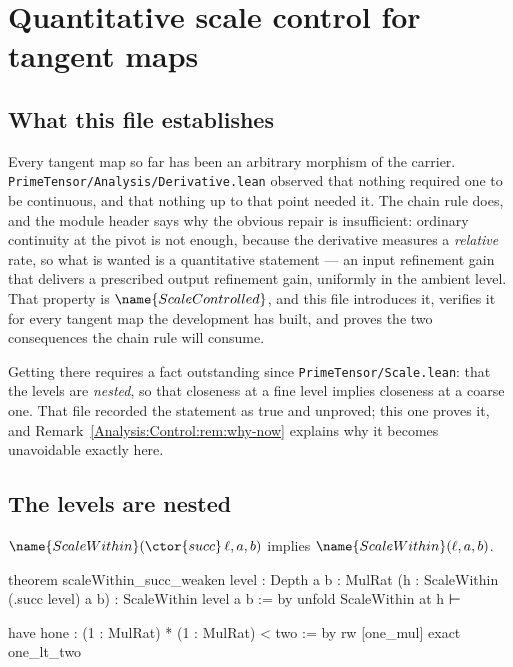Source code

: 
\section{Quantitative scale control for tangent maps}
\label{Analysis:Control:sec}


\subsection*{What this file establishes}

Every tangent map so far has been an arbitrary morphism of the carrier.
\texttt{PrimeTensor/Analysis/Derivative.lean} observed that nothing required one
to be continuous, and that nothing up to that point needed it.  The chain rule
does, and the module header says why the obvious repair is insufficient:
ordinary continuity at the pivot is not enough, because the derivative measures
a \emph{relative} rate, so what is wanted is a quantitative statement --- an
input refinement gain that delivers a prescribed output refinement gain,
uniformly in the ambient level.  That property is $\name{ScaleControlled}$, and
this file introduces it, verifies it for every tangent map the development has
built, and proves the two consequences the chain rule will consume.

Getting there requires a fact outstanding since
\texttt{PrimeTensor/Scale.lean}: that the levels are \emph{nested}, so that
closeness at a fine level implies closeness at a coarse one.  That file
recorded the statement as true and unproved; this one proves it, and
Remark~\ref{Analysis:Control:rem:why-now} explains why it becomes unavoidable
exactly here.

\subsection{The levels are nested}

\begin{lemma}
\label{Analysis:Control:lem:weaken-rat}
$\name{ScaleWithin}(\ctor{succ}\,\ell, a, b)$ implies
$\name{ScaleWithin}(\ell, a, b)$.
\end{lemma}

\begin{leancode}
theorem scaleWithin_succ_weaken {level : Depth} {a b : MulRat}
    (h : ScaleWithin (.succ level) a b) :
    ScaleWithin level a b := by
  unfold ScaleWithin at h ⊢

  have hone :
      (1 : MulRat) * (1 : MulRat) < two := by
    rw [one_mul]
    exact one_lt_two
\end{leancode}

+ + + +

» **Exercise description**
If the records include pictures, omit them and transcribe everything else exactly.

» **Exercise output**
Source code

: 
\section{Quantitative scale control for tangent maps}
\label{Analysis:Control:sec}


\subsection*{What this file establishes}

Every tangent map so far has been an arbitrary morphism of the carrier.
\texttt{PrimeTensor/Analysis/Derivative.lean} observed that nothing required one
to be continuous, and that nothing up to that point needed it.  The chain rule
does, and the module header says why the obvious repair is insufficient:
ordinary continuity at the pivot is not enough, because the derivative measures
a \emph{relative} rate, so what is wanted is a quantitative statement --- an
input refinement gain that delivers a prescribed output refinement gain,
uniformly in the ambient level.  That property is $\name{ScaleControlled}$, and
this file introduces it, verifies it for every tangent map the development has
built, and proves the two consequences the chain rule will consume.

Getting there requires a fact outstanding since
\texttt{PrimeTensor/Scale.lean}: that the levels are \emph{nested}, so that
closeness at a fine level implies closeness at a coarse one.  That file
recorded the statement as true and unproved; this one proves it, and
Remark~\ref{Analysis:Control:rem:why-now} explains why it becomes unavoidable
exactly here.

\subsection{The levels are nested}

\begin{lemma}
\label{Analysis:Control:lem:weaken-rat}
$\name{ScaleWithin}(\ctor{succ}\,\ell, a, b)$ implies
$\name{ScaleWithin}(\ell, a, b)$.
\end{lemma}

\begin{leancode}
theorem scaleWithin_succ_weaken {level : Depth} {a b : MulRat}
    (h : ScaleWithin (.succ level) a b) :
    ScaleWithin level a b := by
  unfold ScaleWithin at h ⊢

  have hone :
      (1 : MulRat) * (1 : MulRat) < two := by
    rw [one_mul]
    exact one_lt_two
\end{leancode}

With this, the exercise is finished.